Exercise data |

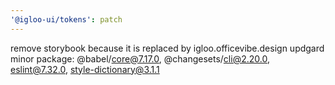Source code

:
 ```yaml
---
'@igloo-ui/tokens': patch
---
```


remove storybook because it is replaced by igloo.officevibe.design
updgard minor package: @babel/core@7.17.0, @changesets/cli@2.20.0, eslint@7.32.0, style-dictionary@3.1.1
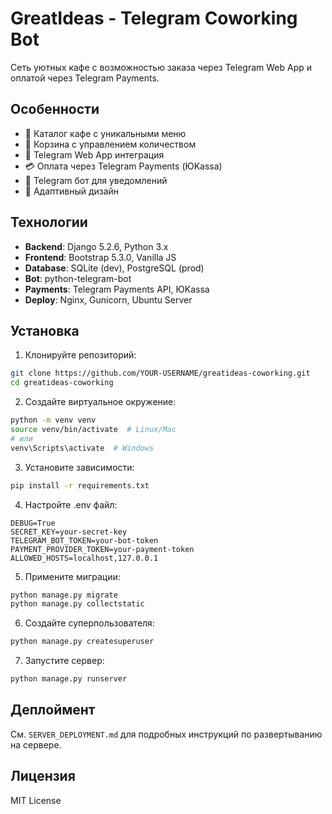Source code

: # GreatIdeas - Telegram Coworking Bot

Сеть уютных кафе с возможностью заказа через Telegram Web App и оплатой через Telegram Payments.

## Особенности

- 🏪 Каталог кафе с уникальными меню
- 🛒 Корзина с управлением количеством
- 📱 Telegram Web App интеграция
- 💳 Оплата через Telegram Payments (ЮKassa)
- 🤖 Telegram бот для уведомлений
- 🎨 Адаптивный дизайн

## Технологии

- **Backend**: Django 5.2.6, Python 3.x
- **Frontend**: Bootstrap 5.3.0, Vanilla JS
- **Database**: SQLite (dev), PostgreSQL (prod)
- **Bot**: python-telegram-bot
- **Payments**: Telegram Payments API, ЮKassa
- **Deploy**: Nginx, Gunicorn, Ubuntu Server

## Установка

1. Клонируйте репозиторий:
```bash
git clone https://github.com/YOUR-USERNAME/greatideas-coworking.git
cd greatideas-coworking
```

2. Создайте виртуальное окружение:
```bash
python -m venv venv
source venv/bin/activate  # Linux/Mac
# или
venv\Scripts\activate  # Windows
```

3. Установите зависимости:
```bash
pip install -r requirements.txt
```

4. Настройте .env файл:
```env
DEBUG=True
SECRET_KEY=your-secret-key
TELEGRAM_BOT_TOKEN=your-bot-token
PAYMENT_PROVIDER_TOKEN=your-payment-token
ALLOWED_HOSTS=localhost,127.0.0.1
```

5. Примените миграции:
```bash
python manage.py migrate
python manage.py collectstatic
```

6. Создайте суперпользователя:
```bash
python manage.py createsuperuser
```

7. Запустите сервер:
```bash
python manage.py runserver
```

## Деплоймент

См. `SERVER_DEPLOYMENT.md` для подробных инструкций по развертыванию на сервере.

## Лицензия

MIT License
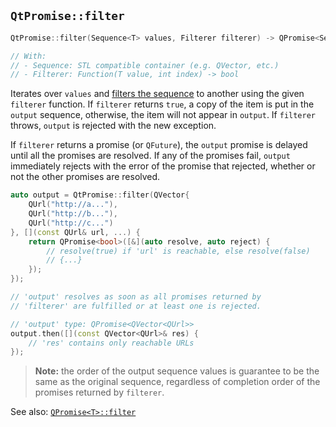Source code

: ## `QtPromise::filter`

```cpp
QtPromise::filter(Sequence<T> values, Filterer filterer) -> QPromise<Sequence<T>>

// With:
// - Sequence: STL compatible container (e.g. QVector, etc.)
// - Filterer: Function(T value, int index) -> bool
```

Iterates over `values` and [filters the sequence](https://en.wikipedia.org/wiki/Filter_%28higher-order_function%29)
to another using the given `filterer` function. If `filterer` returns `true`, a copy of the item
is put in the `output` sequence, otherwise, the item will not appear in  `output`. If `filterer`
throws, `output` is rejected with the new exception.

If `filterer` returns a promise (or `QFuture`), the `output` promise is delayed until all the
promises are resolved. If any of the promises fail, `output` immediately rejects with the error
of the promise that rejected, whether or not the other promises are resolved.

```cpp
auto output = QtPromise::filter(QVector{
    QUrl("http://a..."),
    QUrl("http://b..."),
    QUrl("http://c...")
}, [](const QUrl& url, ...) {
    return QPromise<bool>([&](auto resolve, auto reject) {
        // resolve(true) if 'url' is reachable, else resolve(false)
        // {...}
    });
});

// 'output' resolves as soon as all promises returned by
// 'filterer' are fulfilled or at least one is rejected.

// 'output' type: QPromise<QVector<QUrl>>
output.then([](const QVector<QUrl>& res) {
    // 'res' contains only reachable URLs
});
```

> **Note:** the order of the output sequence values is guarantee to be the same as the original
sequence, regardless of completion order of the promises returned by `filterer`.

See also: [`QPromise<T>::filter`](../qpromise/filter.md)
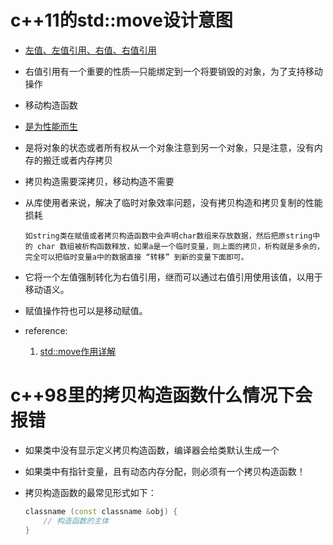 # c++11的std::move设计意图

- [左值、左值引用、右值、右值引用](http://www.cnblogs.com/SZxiaochun/p/8017475.html%EF%BC%89) 

- 右值引用有一个重要的性质—只能绑定到一个将要销毁的对象，为了支持移动操作

- 移动构造函数

- [是为性能而生](https://www.cnblogs.com/yoyo-sincerely/p/8658075.html)

- 是将对象的状态或者所有权从一个对象注意到另一个对象，只是注意，没有内存的搬迁或者内存拷贝

- 拷贝构造需要深拷贝，移动构造不需要

- 从库使用者来说，解决了临时对象效率问题，没有拷贝构造和拷贝复制的性能损耗

  ```
  如string类在赋值或者拷贝构造函数中会声明char数组来存放数据，然后把原string中的 char 数组被析构函数释放，如果a是一个临时变量，则上面的拷贝，析构就是多余的，完全可以把临时变量a中的数据直接 “转移” 到新的变量下面即可。
  ```

- 它将一个左值强制转化为右值引用，继而可以通过右值引用使用该值，以用于移动语义。

- 赋值操作符也可以是移动赋值。

- reference:

  1. [std::move作用详解](https://blog.csdn.net/qq_30683329/article/details/88532673)

  

# c++98里的拷贝构造函数什么情况下会报错

- 如果类中没有显示定义拷贝构造函数，编译器会给类默认生成一个

- 如果类中有指针变量，且有动态内存分配，则必须有一个拷贝构造函数！

- 拷贝构造函数的最常见形式如下：

  ```c++
  classname (const classname &obj) {   
      // 构造函数的主体 
  }
  ```
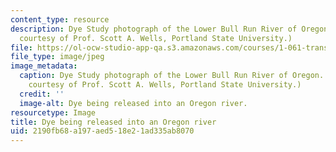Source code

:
 ```yaml
---
content_type: resource
description: Dye Study photograph of the Lower Bull Run River of Oregon. (Photograph
  courtesy of Prof. Scott A. Wells, Portland State University.)
file: https://ol-ocw-studio-app-qa.s3.amazonaws.com/courses/1-061-transport-processes-in-the-environment-fall-2008/2190fb68a197aed518e21ad335ab8070_1-061f08-th.jpg
file_type: image/jpeg
image_metadata:
  caption: Dye Study photograph of the Lower Bull Run River of Oregon. (Photograph
    courtesy of Prof. Scott A. Wells, Portland State University.)
  credit: ''
  image-alt: Dye being released into an Oregon river.
resourcetype: Image
title: Dye being released into an Oregon river
uid: 2190fb68-a197-aed5-18e2-1ad335ab8070
---
```

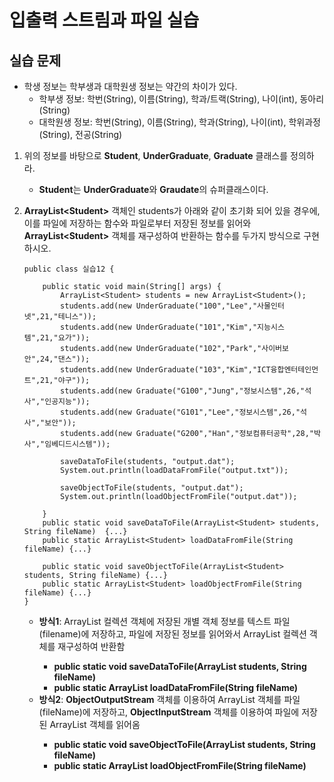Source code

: # 입출력 스트림과 파일 실습

## 실습 문제

- 학생 정보는 학부생과 대학원생 정보는 약간의 차이가 있다.
	 - 학부생 정보: 학번(String), 이름(String), 학과/트랙(String), 나이(int), 동아리(String)
	 - 대학원생 정보: 학번(String), 이름(String), 학과(String), 나이(int), 학위과정(String), 전공(String)
	 
1. 위의 정보를 바탕으로 **Student**, **UnderGraduate**, **Graduate** 클래스를 정의하라.
	- **Student**는 **UnderGraduate**와 **Graudate**의 슈퍼클래스이다. 
2. **ArrayList\<Student\>** 객체인 students가 아래와 같이 초기화 되어 있을 경우에, 이를 파일에 저장하는 함수와 파일로부터 저장된 정보를 읽어와 **ArrayList\<Student\>** 객체를 재구성하여 반환하는 함수를 두가지 방식으로 구현하시오.


	```
	public class 실습12 {
	
		public static void main(String[] args) {
			ArrayList<Student> students = new ArrayList<Student>();
			students.add(new UnderGraduate("100","Lee","사물인터넷",21,"테니스"));
			students.add(new UnderGraduate("101","Kim","지능시스템",21,"요가"));
			students.add(new UnderGraduate("102","Park","사이버보안",24,"댄스"));
			students.add(new UnderGraduate("103","Kim","ICT융합엔터테인먼트",21,"야구"));
			students.add(new Graduate("G100","Jung","정보시스템",26,"석사","인공지능"));
			students.add(new Graduate("G101","Lee","정보시스템",26,"석사","보안"));
			students.add(new Graduate("G200","Han","정보컴퓨터공학",28,"박사","임베디드시스템"));
			
			saveDataToFile(students, "output.dat");
			System.out.println(loadDataFromFile("output.txt"));
			
			saveObjectToFile(students, "output.dat");
			System.out.println(loadObjectFromFile("output.dat"));
	
		}
		public static void saveDataToFile(ArrayList<Student> students, String fileName)  {...}
		public static ArrayList<Student> loadDataFromFile(String fileName) {...}
		
		public static void saveObjectToFile(ArrayList<Student> students, String fileName) {...}
		public static ArrayList<Student> loadObjectFromFile(String fileName) {...}
	}
	```
	- **방식1**: ArrayList<Student> 컬렉션 객체에 저장된 개별 객체 정보를 텍스트 파일(filename)에 저장하고, 파일에 저장된 정보를 읽어와서 ArrayList<Student> 컬렉션 객체를 재구성하여 반환함
		- **public static void saveDataToFile(ArrayList<Student> students, String fileName)** 
		- **public static ArrayList<Student> loadDataFromFile(String fileName)**
	- **방식2**:  **ObjectOutputStream** 객체를 이용하여 ArrayList<Student> 객체를 파일(fileName)에 저장하고, **ObjectInputStream** 객체를 이용하여 파일에 저장된 ArrayList<Student> 객체를 읽어옴
		- **public static void saveObjectToFile(ArrayList<Student> students, String fileName)** 
		- **public static ArrayList<Student> loadObjectFromFile(String fileName)**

What to produce | Examine the entries and report how many of their lines contain the string "being", giving no more than the number.

Response below | 2